Stepping out into a world that is more and more connected, we sometimes come to a crossroad and wonder if our lives are being improved by this technological advancement. We have debated, and continue to debate if modern medicine technologies are leading to the bionic man or just allowing for an extended and more fulfilled life. In the latter case, technology, since the evolution of man has allowed us to withstand the environment, disease, or even ourselves in order to achieve what some may call revolutionary. And, today with AI platforms becoming available to build the next generation of technology for humankinds’ evolution, we may soon see the transcendence that we understood was only in cinema.
IBM Watson can be seen as the next generation of artificial intelligence, but it is currently only at the precipice of what is possible. At first you think, “oh I remember Watson on Jeopardy”, the infamous computer that competed against humans in an everyday quiz show… but in reality, it is more advanced than you could ever imagine. IBM has taken on the task of improving the base of Watson, and injecting it with a cognitive framework that transforms real-time unstructured data into structured analytics that can be used to set the foundation for building the next generation of intelligent products and solutions. This will mean the evolution of robotics (and I don’t mean Terminator), where Aldebaran robots are managing your local clothing store from greeter to sales person or even cashier. Although, this may have an impersonal feeling it could make the day at the mall much more efficient.
An initial step in this technology evolution for IBM Watson resides within language. The words that we produce both verbally and written are all forms of code that make up the way we communicate our sentiments at any level. Understanding communication sentiment is extremely important for businesses that are trying to connect with consumers, but most of what the data that companies house works off of structured information similar to “likes” on Facebook or re-tweets on Twitter. Watson uncovers sentiment from “natural language”, which can include linguistic differences, in order to reach a level of cognitive understanding. The combination of Watson’s cognitive analysis for natural language with a company’s smart data can, and has allowed for product advancement. One example is MediaWen, a company using IBM’s Bluemix services in their video dubbing in order to create subtitles available in multiple languages with speech to text natural language recognition.

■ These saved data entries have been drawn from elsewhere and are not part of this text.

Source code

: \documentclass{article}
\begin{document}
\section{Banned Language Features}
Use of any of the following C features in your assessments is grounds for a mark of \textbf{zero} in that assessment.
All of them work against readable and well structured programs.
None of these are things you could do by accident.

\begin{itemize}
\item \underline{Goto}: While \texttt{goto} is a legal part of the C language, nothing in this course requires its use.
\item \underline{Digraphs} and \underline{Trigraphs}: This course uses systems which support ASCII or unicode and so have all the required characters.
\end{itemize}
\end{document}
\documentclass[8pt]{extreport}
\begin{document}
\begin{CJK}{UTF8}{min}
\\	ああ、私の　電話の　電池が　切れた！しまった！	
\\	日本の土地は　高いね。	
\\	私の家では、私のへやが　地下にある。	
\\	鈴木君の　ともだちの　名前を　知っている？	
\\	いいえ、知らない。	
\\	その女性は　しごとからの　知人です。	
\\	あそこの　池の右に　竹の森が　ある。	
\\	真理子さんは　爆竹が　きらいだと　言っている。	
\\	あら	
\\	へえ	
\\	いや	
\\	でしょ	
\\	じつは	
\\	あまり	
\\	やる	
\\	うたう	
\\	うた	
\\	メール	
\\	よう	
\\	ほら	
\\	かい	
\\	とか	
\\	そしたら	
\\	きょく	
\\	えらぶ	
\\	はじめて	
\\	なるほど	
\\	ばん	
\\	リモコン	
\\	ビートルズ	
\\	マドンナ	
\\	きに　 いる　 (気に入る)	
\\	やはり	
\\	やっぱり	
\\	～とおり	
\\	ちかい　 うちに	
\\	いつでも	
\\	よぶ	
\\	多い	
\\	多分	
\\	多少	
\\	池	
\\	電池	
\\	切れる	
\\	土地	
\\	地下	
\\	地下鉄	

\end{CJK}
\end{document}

The marriage of these data types is also being used in a region of California, where infrastructures have been put in place to detect sentiments in Twitter messaging, and predict everything from changes in traffic to public health. Data mining everyday “Tweets” in real-time to identify escalations in the type and tone of language to provide early detection to city or statewide issues, where the right services can identify solutions or prepare for what is to come. Remember all those times when a “Critical Mass” was scheduled in San Francisco and slowed your commute home? Well… that may not happen in the future because Watson is troubleshooting in order to predict traffic problems from Critical Mass in SF or any other traffic indicator for that matter.
The intersection of the connected world is here, and it is touching every facet of the physical and digital world, enabling a more efficient ecosystem.